DataStax Enterprise 3.0 Documentation

Using the DataStax ODBC driver for Hive on Windows

This documentation corresponds to an earlier product version. Make sure this document corresponds to your version.

Latest DSE documentation | Earlier DSE documentation

The DataStax ODBC Driver for Hive provides Windows users access to the information stored in the Hadoop distribution bundled into DataStax Enterprise. This driver allows you to access the data stored on your DataStax Enterprise Hadoop nodes using business intelligence (BI) tools, such as Tableau and Microsoft Excel. The driver is compliant with the latest ODBC 3.52 specification and automatically translates any SQL-92 query into HiveQL.

Prerequisites

  • Windows® 7 Professional or Windows® 2008 R2. Both 32- and 64-bit editions are supported.
  • Microsoft Visual C++ 2010 runtime.
  • A cluster with a Hadoop node running the Hive server. See Starting the Hive server.

Installing the driver

To install the DataStax ODBC driver on a Windows platform:

  1. Download the driver from Client Libraries and CQL Drivers.
  2. Double-click the downloaded file and follow the wizard's instructions.

Configuring the driver

Set up the DataStax ODBC driver for access by your BI tool.
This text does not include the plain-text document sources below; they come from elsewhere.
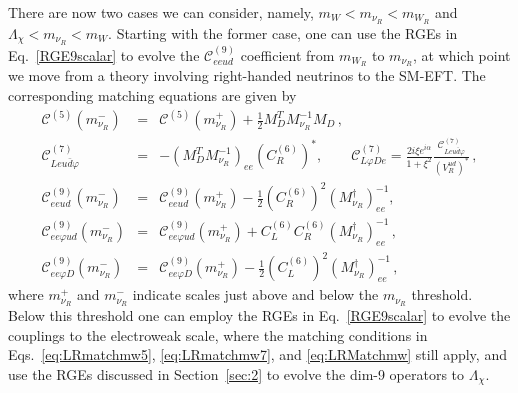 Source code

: \documentclass[letterpaper,11pt]{article}
\newcommand{\al}{\alpha}
\newcommand{\bea}{\begin{eqnarray}}
\newcommand{\eea}{\end{eqnarray}}
\newcommand{\vp}{\varphi}
\newcommand{\sq}{^{2}}
\newcommand{\nn}{\nonumber}
\begin{document}
There are now two cases we can consider, namely, $m_W<m_{\nu_R}<m_{W_R}$ and  $\Lambda_\chi<m_{\nu_R}<m_{W}$. Starting with the former case, one can use the RGEs in Eq.\ \eqref{RGE9scalar} to evolve the $\mathcal C^{(9)}_{eeud}$ coefficient from $m_{W_R}$ to $m_{\nu_R}$, at which point we move from a theory involving right-handed neutrinos to the SM-EFT. The corresponding matching equations are given by
\bea
\mathcal C^{(5)}(m_{\nu_R}^-)& =&
\mathcal C^{(5)}(m_{\nu_R}^+)+{\frac{1}{2}} M_D^T M_{\nu_R}^{-1}M_D\,,\nn\\
\mathcal C^{(7)}_{Leu\bar d \vp} & =&-\left(M_D^T M_{\nu_R}^{-1}\right)_{ee}\left(C_R^{(6)}\right)^*,\qquad \mathcal C^{(7)}_{L\vp De} = \frac{2i\xi e^{i\al}}{1+\xi\sq}\frac{\mathcal C_{Leu\bar d\vp}^{(7)}}{\left(V_R^{ud}\right)^*}\,,\nn\\
\mathcal C^{(9)}_{eeud}(m_{\nu_R}^-) &=&
\mathcal C^{(9)}_{eeud}(m_{\nu_R}^+)-\frac{1}{2}\left(C_R^{(6)}\right)\sq \left(M_{\nu_R}^\dagger\right)^{-1}_{ee}
,\nn\\
\mathcal C^{(9)}_{ee\varphi u d}(m_{\nu_R}^-)&=&\mathcal C^{(9)}_{ee\varphi u d}(m_{\nu_R}^+)+C_L^{(6)}C_R^{(6)} \left(M_{\nu_R}^\dagger\right)^{-1}_{ee}
\,,\nn\\
\mathcal C_{ee \varphi D}^{(9)}(m_{\nu_R}^-)&=&\mathcal C_{ee \varphi D}^{(9)}(m_{\nu_R}^+)-\frac{1}{2}\left(C_L^{(6)}\right)\sq \left(M_{\nu_R}^\dagger\right)^{-1}_{ee}\,,
\eea
where $m_{\nu_R}^+$ and $m_{\nu_R}^-$ indicate scales just above and below the $m_{\nu_R}$ threshold.
Below this threshold one can employ the RGEs in Eq.\ \eqref{RGE9scalar} to evolve the couplings to the electroweak scale, where the matching conditions in Eqs.\ \eqref{eq:LRmatchmw5}, \eqref{eq:LRmatchmw7}, and \eqref{eq:LRMatchmw} still apply, and use the RGEs discussed in Section\ \ref{sec:2} to evolve the dim-9 operators to $\Lambda_\chi$. 
\end{document}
  1. Click Start > Program Files > DataStax Hive ODBC Connector > ODBC Driver Manager.

  2. Click the Drivers tab to verify that the driver is present.


    ../../_images/verify_odbc.png
  3. Create either a User or System DSN (data source name) for your BI tool connection.

    1. Click the User DSN or System DSN tab.

    2. Click Add, select DataStax Hive ODBC Connector, and then click Finish.

    3. In DataStax Hive ODBC Connector Setup, enter the following:

      Data Source Name The name for your DSN.
      Description Optional.
      Host IP or hostname of your Hive server.
      Port Listening port for the Hive service.
      Database By default, all tables reside within the default database. To check for the appropriate database, use the show databases Hive command.
    4. Click Test.

      The test results are displayed.

      Note

      If your DataStax Enterprise cluster is on Amazon EC2, you must open the listing port for the Hive Server. For more information, refer to the latest AMI documentation.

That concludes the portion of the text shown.